Exchange 2010 was the last iteration that included a decent message tracking log interface. Microsoft intentionally broke that wonder search app with 2013 in order to push admins to use powershell. So, when I had to track down the internal source of an email that was being sent by a job that did not appear to exist (we have dozens of applications that route mail through Exchange) I had to use PowerShell to track down the source IP.

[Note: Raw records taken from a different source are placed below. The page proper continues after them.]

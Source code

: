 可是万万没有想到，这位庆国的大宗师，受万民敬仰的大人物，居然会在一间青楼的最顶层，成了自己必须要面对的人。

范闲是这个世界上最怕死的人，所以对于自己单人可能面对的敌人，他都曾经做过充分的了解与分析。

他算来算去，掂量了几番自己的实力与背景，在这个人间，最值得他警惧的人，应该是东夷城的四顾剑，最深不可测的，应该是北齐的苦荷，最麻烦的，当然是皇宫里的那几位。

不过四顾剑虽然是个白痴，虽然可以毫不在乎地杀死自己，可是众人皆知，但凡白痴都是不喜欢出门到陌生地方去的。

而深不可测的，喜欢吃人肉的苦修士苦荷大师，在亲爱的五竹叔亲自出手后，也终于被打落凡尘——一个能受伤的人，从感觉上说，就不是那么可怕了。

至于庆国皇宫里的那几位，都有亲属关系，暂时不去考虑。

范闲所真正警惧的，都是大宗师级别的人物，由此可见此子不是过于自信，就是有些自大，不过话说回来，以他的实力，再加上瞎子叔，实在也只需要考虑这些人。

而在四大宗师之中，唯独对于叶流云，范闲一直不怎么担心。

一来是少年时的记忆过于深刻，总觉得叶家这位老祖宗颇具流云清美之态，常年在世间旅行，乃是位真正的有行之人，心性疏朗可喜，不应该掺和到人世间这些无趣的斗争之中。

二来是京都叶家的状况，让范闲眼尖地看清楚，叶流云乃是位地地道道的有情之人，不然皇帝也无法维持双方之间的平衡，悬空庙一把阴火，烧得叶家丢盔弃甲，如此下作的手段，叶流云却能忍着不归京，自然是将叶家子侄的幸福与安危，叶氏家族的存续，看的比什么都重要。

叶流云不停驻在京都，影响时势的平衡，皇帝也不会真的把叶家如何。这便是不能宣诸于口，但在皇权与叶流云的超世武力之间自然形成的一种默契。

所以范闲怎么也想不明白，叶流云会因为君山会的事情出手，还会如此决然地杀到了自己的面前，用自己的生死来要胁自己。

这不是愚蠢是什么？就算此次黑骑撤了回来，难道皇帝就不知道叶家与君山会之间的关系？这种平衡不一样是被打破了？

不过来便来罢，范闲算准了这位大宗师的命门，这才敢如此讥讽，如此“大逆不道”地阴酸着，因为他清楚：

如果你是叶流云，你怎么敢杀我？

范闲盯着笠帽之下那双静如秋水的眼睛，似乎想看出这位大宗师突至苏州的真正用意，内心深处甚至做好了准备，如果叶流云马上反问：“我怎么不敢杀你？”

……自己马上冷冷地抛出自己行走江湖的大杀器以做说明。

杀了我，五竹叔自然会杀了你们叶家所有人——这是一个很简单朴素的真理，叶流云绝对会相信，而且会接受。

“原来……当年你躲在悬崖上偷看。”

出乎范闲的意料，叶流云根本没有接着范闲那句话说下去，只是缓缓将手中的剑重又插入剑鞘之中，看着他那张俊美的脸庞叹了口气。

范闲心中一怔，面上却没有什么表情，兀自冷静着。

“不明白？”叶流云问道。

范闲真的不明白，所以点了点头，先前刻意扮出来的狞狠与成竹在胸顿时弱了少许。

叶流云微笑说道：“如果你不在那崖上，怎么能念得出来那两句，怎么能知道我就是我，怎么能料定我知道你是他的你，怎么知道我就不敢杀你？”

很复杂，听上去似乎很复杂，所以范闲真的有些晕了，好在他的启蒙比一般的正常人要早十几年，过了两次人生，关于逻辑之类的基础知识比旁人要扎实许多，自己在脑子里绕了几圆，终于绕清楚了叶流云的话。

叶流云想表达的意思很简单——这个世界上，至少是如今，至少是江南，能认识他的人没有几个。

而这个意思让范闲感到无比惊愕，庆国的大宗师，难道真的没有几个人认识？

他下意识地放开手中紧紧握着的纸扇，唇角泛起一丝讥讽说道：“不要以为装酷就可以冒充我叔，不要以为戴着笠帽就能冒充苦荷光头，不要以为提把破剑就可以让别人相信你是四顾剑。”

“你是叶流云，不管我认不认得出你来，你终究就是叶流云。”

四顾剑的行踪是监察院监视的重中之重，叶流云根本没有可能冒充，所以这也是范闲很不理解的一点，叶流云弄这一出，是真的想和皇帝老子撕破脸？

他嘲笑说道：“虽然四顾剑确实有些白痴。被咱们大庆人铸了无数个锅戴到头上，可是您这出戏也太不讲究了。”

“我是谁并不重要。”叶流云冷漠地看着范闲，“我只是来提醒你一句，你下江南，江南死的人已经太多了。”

This proved not to be the easiest thing to do. I was not sure where the original source IP even resided. So, I decided to start with everything for the first query and work my way back from there. I also decided to use the wonderful | Out-Gridview feature to pipe the output to a GUI so that I could filter from there.
Here is the query to use:
Get-MessageTrackingLog -Server mail01 -Start “Aug 7 2017” -sender “firstname.lastname@example.org” -resultsize unlimited | select-object TransportTrafficType,SchemaVersion,RunspaceId,Timestamp,ClientIp,ClientHostname,
TenantId,OriginalClientIp,MessageInfo,MessageLatency,MessageLatencyType | Out-Gridview
This gave me the information that I needed. Too much information in fact, which was easily remedied by the Out-View Grid’s “Add Criteria” feature. In the end, it was the OriginalClientIP field that gave me what I needed!